有些话不能说得太明白,比如他的命和薄奚季绑定,薄奚季死了他也不能独活。

薄奚季自动省略了“天下子民”,总算欣然接受了谢鹤生的答案。

谢鹤生见状追问:“陛下许了什么愿?”

薄奚季反问:“谢郎要探听孤的私密么?”

谢鹤生:…

“可陛下刚探听了我的。”他默默道,不搭理薄奚季,自己看孔明灯去了。

薄奚季低笑一声。

愈夜,城楼上的风呼呼狂啸,风吹开了乌云,光便滑落到帝王肩头,薄奚季向右挪了一步,大氅便恰好挡在谢鹤生身后,于是所有的风都化作温柔的抚摸。

他的愿望...

薄奚季注视着他,想,岁岁如今朝。

...

孔明灯尽数升空后,二人等人群散得差不多了,才下了城楼。

“回家?”薄奚季状似无意地问。

谢鹤生摇头:“答应过陛下的,今天和陛下一道跨年。”

薄奚季勾了勾唇:“那回太阿宫。”

阿景捕捉到关键词,困得睡眼惺忪的小鹰发出兴奋叽叽声。

它的鸣叫忽然变得急促——

“陛...!”谢鹤生惊呼一声。

有人撞在了薄奚季身上。

薄奚季纹丝不动,那人反倒被撞得倒退了几步,捂着脑袋连连道歉:“抱歉,抱歉,太黑了...”

说罢,他就急匆匆地跑走了。

谢鹤生担忧地看向薄奚季,薄奚季面色不善,眼底压着一层躁郁。

“陛下,没事吗?”

“没事...”薄奚季拂了拂被撞到的地方,忽而一顿。

下一瞬,薄奚季调转脚步,朝着那人离开的方向,紧追了过去。

只丢下一句:“在这等我,别乱走。”

谢鹤生从未见过他这样着急的模样,甚至那一瞬间,他似乎在薄奚季身上,看到了浓重到要把人淹没的杀气。

谢鹤生在原地等了几息,实在放心不下,快步追了上去。



齐老二快步绕开人群,借着摊子的遮挡,躲进一个隐秘的角落,这才敢摊开手心,迫不及待地拿出从那名黑衣公子身上夺走的荷包。

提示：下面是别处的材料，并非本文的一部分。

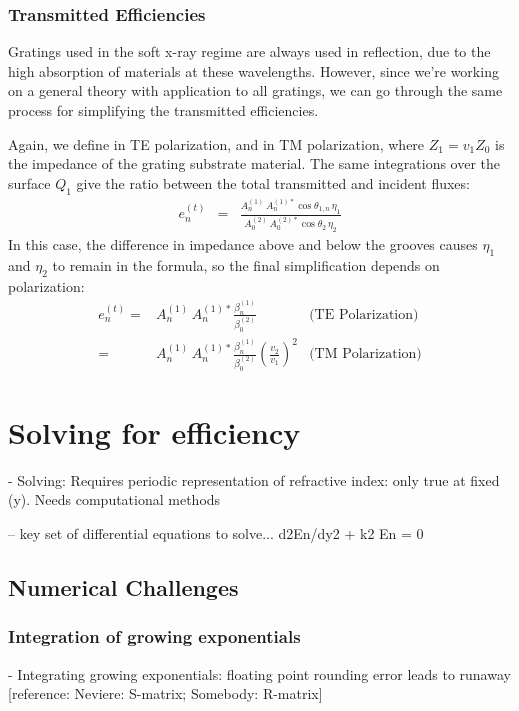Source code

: \subsubsection{Transmitted Efficiencies}
Gratings used in the soft x-ray regime are always used in reflection, due to the high absorption of materials at these wavelengths.  However, since we're working on a general theory with application to all gratings, we can go through the same process for simplifying the transmitted efficiencies.  

Again, we define  in TE polarization, and  in TM polarization, where $Z_1 = v_1 Z_0$ is the impedance of the grating substrate material.  The same integrations over the surface $Q_1$ give the ratio between the total transmitted and incident fluxes:
\begin{eqnarray}
e_n^{(t)} &=& \frac{    A_n^{(1)} \, A_n^{(1)\ast} \cos \theta_{1,n} \, \eta_1       }{    A_0^{(2)} \, A_0^{(2)\ast}  \cos \theta_{2} \,  \eta_2   }
\end{eqnarray}
In this case, the difference in impedance above and below the grooves causes $\eta_1$ and $\eta_2$ to remain in the formula, so the final simplification depends on polarization:
\begin{eqnarray}
e_n^{(t)} =& A_n^{(1)} \, A_n^{(1)\ast} \frac{  \beta_n^{(1)}   } {  \beta_0^{(2)} }  & \textrm{(TE Polarization)} \\
=& A_n^{(1)} \, A_n^{(1)\ast} \frac{  \beta_n^{(1)}   } {  \beta_0^{(2)} }  \left( \frac{v_2}{v_1} \right)^2 & \textrm{(TM Polarization)}
\end{eqnarray}


                         
\section{Solving for efficiency}


          - Solving: Requires periodic representation of refractive index: only true at fixed (y).  Needs computational methods
          
          -- key set of differential equations to solve... d2En/dy2 + k2 En = 0
\subsection{Numerical Challenges}
\subsubsection{Integration of growing exponentials}
               - Integrating growing exponentials: floating point rounding error leads to runaway [reference: Neviere: S-matrix; Somebody: R-matrix]

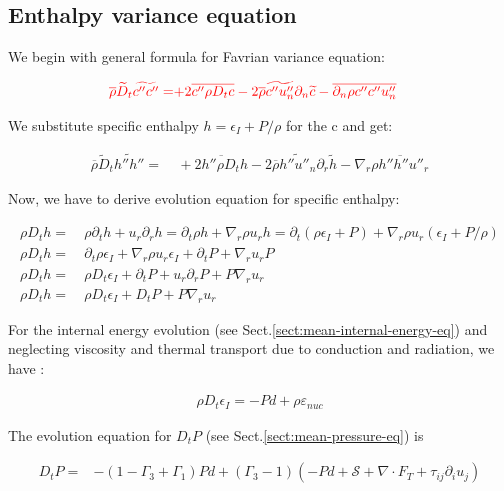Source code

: \documentclass[10pt,paper=a4]{report}
\newcommand{\eht}{\overline}
\newcommand{\fht}{\widetilde}
\begin{document}
\subsection{Enthalpy variance equation}

\noindent
We begin with general formula for Favrian variance equation:

\begin{align}
{\color{red}\eht{\rho}\fht{D}_t \fht{c''c''} =} & {\color{red}+2 \eht{c''\rho D_t c} - 2\eht{\rho}\fht{c''u''_n}\partial_n\fht{c} - \eht{\partial_n{\rho c''c'' u''_n}}} 
\end{align}

\noindent
We substitute specific enthalpy $h = \epsilon_I + P/ \rho$ for the c and get:

\begin{align}
\eht{\rho} \fht{D}_t \fht{h''h''} = & \ +\eht{2 h'' \rho D_t h} - 2 \eht{\rho} \fht{h''u''_n}\partial_r \fht{h} - \nabla_r \eht{\rho h''h''u''_r}
\end{align}  

\noindent
Now, we have to derive evolution equation for specific enthalpy:

\begin{align}
  \rho D_t h = & \ \rho \partial_t h + u_r \partial_r h = \partial_t \rho h + \nabla_r \rho u_r h = \partial_t (\rho \epsilon_I + P) + \nabla_r \rho u_r (\epsilon_I + P/ \rho) \\
  \rho D_t h = & \ \partial_t \rho \epsilon_I + \nabla_r \rho u_r \epsilon_I + \partial_t P + \nabla_r u_r P \\
  \rho D_t h = & \ \rho D_t \epsilon_I + \partial_t P + u_r \partial_r P + P\nabla_r u_r \\
  \rho D_t h = & \ \rho D_t \epsilon_I + D_t P + P\nabla_r u_r   
\end{align}  

\noindent
For the internal energy evolution (see Sect.\ref{sect:mean-internal-energy-eq}) and neglecting viscosity and thermal transport due to conduction and radiation, we have :

\begin{align}
\rho D_t \epsilon_I = -P d + \rho \varepsilon_{nuc}
\end{align}  

\noindent
The evolution equation for $D_t P$ (see Sect.\ref{sect:mean-pressure-eq}) is 

\begin{align}
D_t P = & -(1-\Gamma_3+\Gamma_1)Pd + (\Gamma_3 -1)(-Pd + {\mathcal S} + \nabla \cdot F_T + \tau_{ij}\partial_i u_j)
\end{align}
\end{document}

荷包触感柔软,用的是上好的天丝,放眼整个渮阳,也只有最显赫的那几家,才有资格使用。

齐老二不禁开始畅享荷包中藏着怎样华贵的珍品,他几乎是贪婪地拆开荷包,看清其中内物的刹那,齐老二浑浊的瞳孔一颤。

“什么鬼东西...”

辱骂说了一半,他感到后背发凉,似乎有什么让人生理恐惧的东西正在靠近。

来不及回头,他的肩头就传来彻骨的寒冷,紧接着他的手腕被猛地捏住,像要将骨骼都捏碎的巨力袭来,痛得他惨叫出声!

“啊啊啊啊——”

一双瞳孔极细的眼睛在黑暗中睁开,眼底是毫不掩饰的嫌恶。

他甚至什么都没说,只是站在那里,恐怖的威压就迫使齐老二不可遏地战栗起来。

就在齐老二以为自己要命丧当场的时候,薄奚季从他几乎碎裂的手中,取走了荷包。

原本圆滚滚的荷包,在小贼的揉捏下皱皱巴巴的,薄奚季小心地将褶皱抚平,第一件事,就是确认藏在其中的发丝是否完好。

趁此机会,齐老二拔腿就跑,远远的,还能听到他一边痛得呻吟,一边不甘示弱地低声叫骂。

“真晦气!哪有人把头发用天丝收着的,放那么好,还以为是什么宝贝,——哎呦!你走路不长眼啊!”

尔后便是寂静。

新雅街的喧嚣,似乎被隔绝在此地之外,薄奚季将荷包重新系好,紧皱的眉终于松了些。

耽误得有些久了,薄奚季转过身——

在漆黑、避光的窄巷里,一袭深蓝长衣的青年,正站在巷口,与他对视。

那双桃花眼,微微睁大着,写满了仓惶与惊讶。

薄奚季这才意识到,方才,齐老二撞到的人,究竟是谁。

而齐老二刚刚说的话…

也全部,都被他听到了。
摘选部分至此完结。